# Unsere Teichfische und deren Verhalten allgemein .. geben Fragen auf . Rundumfragen .



## Nordfriesen (6. Juli 2010)

Zuerst würden wir gern wissen ob eine gewisse Strömung den Fischen guttut bezw. allen Fischen gefällt .
Wärend die Sarasa Goldfische mit voller Begeisterung voll in die Strömung brettern und auch die Orfen es so mögen , zeigen die einfachen Goldfische nicht unbedingt große Begeisterung und halten sich mehr im ruhigen Bereich des Teiches auf. 
Ist Strömung ratsam , wichtig , unwichtig , egal , oder gar schlecht für Fische und Pflanzen bezw.

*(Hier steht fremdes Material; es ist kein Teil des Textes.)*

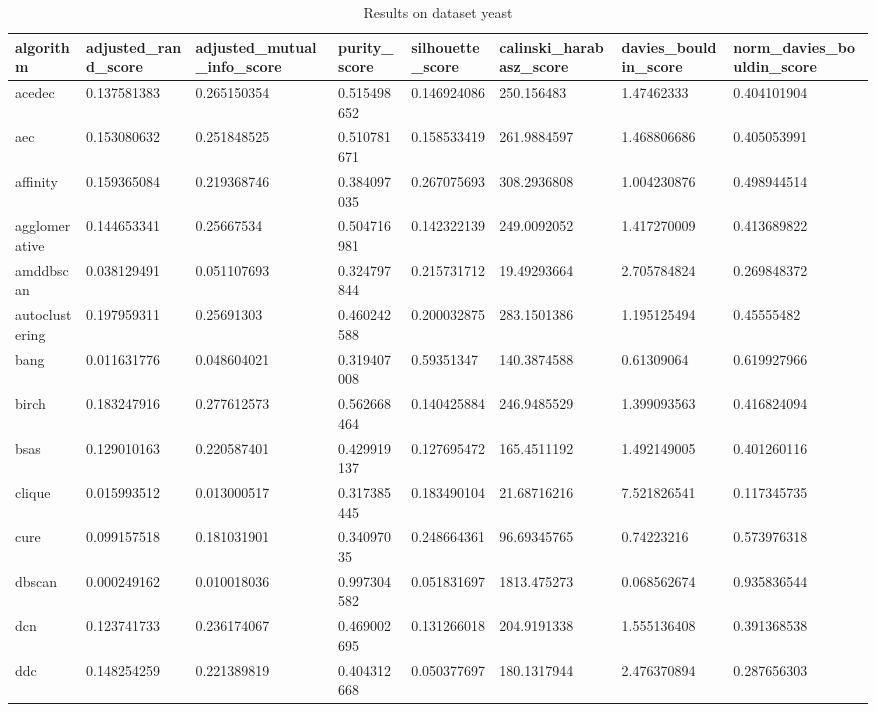 \begin{table}[H]
\centering
\caption{Results on dataset yeast}
\label{tab:params:yeast}
\begin{tabular}{|l|l|l|l|l|l|l|l|}
\hline
algorithm & adjusted\_rand\_score & adjusted\_mutual\_info\_score & purity\_score & silhouette\_score & calinski\_harabasz\_score & davies\_bouldin\_score & norm\_davies\_bouldin\_score \\
\hline
acedec & 0.137581383 & 0.265150354 & 0.515498652 & 0.146924086 & 250.156483 & 1.47462333 & 0.404101904 \\
\hline
aec & 0.153080632 & 0.251848525 & 0.510781671 & 0.158533419 & 261.9884597 & 1.468806686 & 0.405053991 \\
\hline
affinity & 0.159365084 & 0.219368746 & 0.384097035 & 0.267075693 & 308.2936808 & 1.004230876 & 0.498944514 \\
\hline
agglomerative & 0.144653341 & 0.25667534 & 0.504716981 & 0.142322139 & 249.0092052 & 1.417270009 & 0.413689822 \\
\hline
amddbscan & 0.038129491 & 0.051107693 & 0.324797844 & 0.215731712 & 19.49293664 & 2.705784824 & 0.269848372 \\
\hline
autoclustering & 0.197959311 & 0.25691303 & 0.460242588 & 0.200032875 & 283.1501386 & 1.195125494 & 0.45555482 \\
\hline
bang & 0.011631776 & 0.048604021 & 0.319407008 & 0.59351347 & 140.3874588 & 0.61309064 & 0.619927966 \\
\hline
birch & 0.183247916 & 0.277612573 & 0.562668464 & 0.140425884 & 246.9485529 & 1.399093563 & 0.416824094 \\
\hline
bsas & 0.129010163 & 0.220587401 & 0.429919137 & 0.127695472 & 165.4511192 & 1.492149005 & 0.401260116 \\
\hline
clique & 0.015993512 & 0.013000517 & 0.317385445 & 0.183490104 & 21.68716216 & 7.521826541 & 0.117345735 \\
\hline
cure & 0.099157518 & 0.181031901 & 0.34097035 & 0.248664361 & 96.69345765 & 0.74223216 & 0.573976318 \\
\hline
dbscan & 0.000249162 & 0.010018036 & 0.997304582 & 0.051831697 & 1813.475273 & 0.068562674 & 0.935836544 \\
\hline
dcn & 0.123741733 & 0.236174067 & 0.469002695 & 0.131266018 & 204.9191338 & 1.555136408 & 0.391368538 \\
\hline
ddc & 0.148254259 & 0.221389819 & 0.404312668 & 0.050377697 & 180.1317944 & 2.476370894 & 0.287656303 \\

\end{tabular}
\end{table}
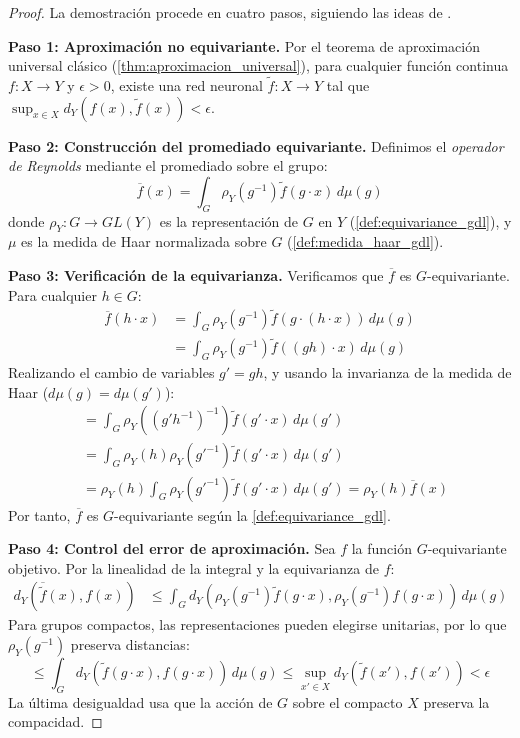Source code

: \begin{proof}
La demostración procede en cuatro pasos, siguiendo las ideas de \citet{yarotsky2022}.

\textbf{Paso 1: Aproximación no equivariante.}
Por el teorema de aproximación universal clásico (\autoref{thm:aproximacion_universal}), para cualquier función continua $f: X \to Y$ y $\epsilon > 0$, existe una red neuronal $\tilde{f}: X \to Y$ tal que $\sup_{x \in X} d_Y(f(x), \tilde{f}(x)) < \epsilon$.

\textbf{Paso 2: Construcción del promediado equivariante.}
Definimos el \textit{operador de Reynolds} mediante el promediado sobre el grupo:
\[
\overline{f}(x) = \int_G \rho_Y(g^{-1}) \tilde{f}(g \cdot x) \, d\mu(g)
\]
donde $\rho_Y: G \to GL(Y)$ es la representación de $G$ en $Y$ (\autoref{def:equivariance_gdl}), y $\mu$ es la medida de Haar normalizada sobre $G$ (\autoref{def:medida_haar_gdl}).

\textbf{Paso 3: Verificación de la equivarianza.}
Verificamos que $\overline{f}$ es $G$-equivariante. Para cualquier $h \in G$:
\begin{align*}
\overline{f}(h \cdot x) &= \int_G \rho_Y(g^{-1}) \tilde{f}(g \cdot (h \cdot x)) \, d\mu(g) \\
&= \int_G \rho_Y(g^{-1}) \tilde{f}((gh) \cdot x) \, d\mu(g)
\end{align*}
Realizando el cambio de variables $g' = gh$, y usando la invarianza de la medida de Haar ($d\mu(g) = d\mu(g')$):
\begin{align*}
&= \int_G \rho_Y((g'h^{-1})^{-1}) \tilde{f}(g' \cdot x) \, d\mu(g') \\
&= \int_G \rho_Y(h)\rho_Y(g'^{-1}) \tilde{f}(g' \cdot x) \, d\mu(g') \\
&= \rho_Y(h) \int_G \rho_Y(g'^{-1}) \tilde{f}(g' \cdot x) \, d\mu(g') = \rho_Y(h) \overline{f}(x)
\end{align*}
Por tanto, $\overline{f}$ es $G$-equivariante según la \autoref{def:equivariance_gdl}.

\textbf{Paso 4: Control del error de aproximación.}
Sea $f$ la función $G$-equivariante objetivo. Por la linealidad de la integral y la equivarianza de $f$:
\begin{align*}
d_Y(\overline{\tilde{f}}(x), f(x)) &\leq \int_G d_Y(\rho_Y(g^{-1}) \tilde{f}(g \cdot x), \rho_Y(g^{-1}) f(g \cdot x)) \, d\mu(g)
\end{align*}
Para grupos compactos, las representaciones pueden elegirse unitarias, por lo que $\rho_Y(g^{-1})$ preserva distancias:
\[
\leq \int_G d_Y(\tilde{f}(g \cdot x), f(g \cdot x)) \, d\mu(g) \leq \sup_{x' \in X} d_Y(\tilde{f}(x'), f(x')) < \epsilon
\]
La última desigualdad usa que la acción de $G$ sobre el compacto $X$ preserva la compacidad.
\end{proof}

Teich allgemein ?

Goldfische : wir haben 2 einfache Goldfische ...... der eine davon ist längere Zeit ziemlich FETT gewesen und nun innerhalb weniger Stunden ( 1 Tag vielleicht ) wieder recht schlank . Junge Fischis können wir nicht sehen .....haben die Orfen die vielleicht gefressen ? Dazu kommt das dieser __ Goldfisch seit längerem teilweise schwarz ist  (ich hab mal gelesen das es heilende Wunden sind ?!) und mit dem Kopf nach unten so im Teich rumsteht oder still am Grund ist ..... also weniger der hyperaktive Typ .  Ich hab mal gelesen das es heilende Wunden sind ?! 
Der 2. Goldfisch ist in ebenso kurzer Zeit nicht mehr Gold sondern eher Orange wie die Orfen und hat teilweise weisse Optik .... kein Pilz oder so .... er ist irgendwie ausgeblichen ?! 
Ist das Normal ?

Orfen : Sind alle Fit wie Turnschuh ....keine Fragen 

Sarasa Goldfische : auch davon haben wir 2 Stück ..... sind Männchen und Weibchen zu erkennen.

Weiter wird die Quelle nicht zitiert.